Avv. Massimo Milazzo, consigliere comunale Progetto Siracusa

News Siracusa: il consigliere comunale di Progetto Siracusa, Massimo Milazzo interviene sulle vicende Open Land e Servizio Idrico.

Nell’uno e nell’altro caso – dichiara Milazzo il sindaco non ha cercato la discussione e la concertazione della soluzione con l’intero consiglio comunale e con tutte le rappresentanze politiche cittadine poichè ha scelto di avventurarsi da solo. Non ha pensato alla forza  euristica della scelta che nasce dal confronto dialettico e alla forza politica della scelta che deriva dalla condivisione con le varie espressioni politiche cittadine. Ha voluto far tutto da solo e adesso il risultato è sotto gli occhi di tutti“.

L’esponente di Progetto Siracusa, esprime il proprio rammarico per la decisione adottata  dal Consiglio di Giustizia Amministrativa di respingere le difese del comune di Siracusa e per la nomina di un consulente di ufficio per calcolare il risarcimento, di circa 26 milioni di euro, da versare all’Open Land.

Quando nel giugno del 2014 avevo posto il problema in consiglio comunale – continua Milazzo mi era stato risposto che non c’era nulla di cui preoccuparsi e in quella sede la giunta comunale non volle aprire un confronto sulla gestione della vicenda.

Massimo Milazzo bacchetta il primo cittadino anche per il servizio idrico.

Il sindaco ha preferito fare tutto da solo e scegliere di affidare il servizio idrico e fognario ad un’associazione temporanea di tre imprese selezionata senza gara pubblica e senza nemmeno chiedere, prima di ogni altra interlocuzione, il certificato antimafia.

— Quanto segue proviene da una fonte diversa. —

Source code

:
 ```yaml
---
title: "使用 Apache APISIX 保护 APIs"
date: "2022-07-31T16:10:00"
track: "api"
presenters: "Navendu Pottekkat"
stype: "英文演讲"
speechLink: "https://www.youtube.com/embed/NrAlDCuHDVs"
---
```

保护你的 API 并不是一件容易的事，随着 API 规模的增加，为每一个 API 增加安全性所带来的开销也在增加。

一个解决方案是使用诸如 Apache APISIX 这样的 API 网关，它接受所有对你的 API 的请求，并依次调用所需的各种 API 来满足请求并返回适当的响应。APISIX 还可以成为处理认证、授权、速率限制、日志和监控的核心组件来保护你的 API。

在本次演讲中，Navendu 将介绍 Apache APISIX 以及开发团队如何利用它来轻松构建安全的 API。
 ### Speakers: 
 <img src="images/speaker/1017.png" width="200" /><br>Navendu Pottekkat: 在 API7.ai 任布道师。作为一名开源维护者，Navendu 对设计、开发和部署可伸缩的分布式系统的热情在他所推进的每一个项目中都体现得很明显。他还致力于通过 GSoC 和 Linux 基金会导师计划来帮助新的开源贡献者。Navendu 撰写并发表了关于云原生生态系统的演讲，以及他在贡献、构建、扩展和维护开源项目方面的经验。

Il risultato è che: una delle tre imprese, particolarmente attiva nella Locride, non ha fornito il certificato antimafia e ha dovuto recedere dall’ati; dopo sette mesi il servizio idrico, fognario e di smaltimento dei fanghi è ancora gestito in maniera “provvisoria” dal comune dando luogo ad innumerevoli e sempre più pesanti disservizi  a carico dei siracusani e ad un’inarrestabile emorragia finanziaria a carico delle casse comunali; ancora oggi è nuvoloso ed incerto il futuro dei lavoratori dell’ex Sai 8 e delle loro famiglie. Eppure anche su questo tema io ed altri consiglieri avevamo più volte invitato l’Amministrazione a dialogare con tutte le forze consiliari nell’interesse superiore della città e, da ultimo, nel consiglio comunale aperto del 19 dicembre 2014 avevo avvertito sull’errore politico/amministrativo di aprire le porte del Comune ad aziende non previamente conosciute e che i quotidiani nazionali avvertivano intrattenere rapporti sensibili nella Locride.

Invito – conclude Milazzotutti i protagonisti della vita politica cittadina ad una seria assunzione di responsabilità affinché, ove il sindaco decida di condurre insieme queste due, oramai difficilissime avventure, si possa lavorare uniti per tirare Siracusa fuori da questi guai“.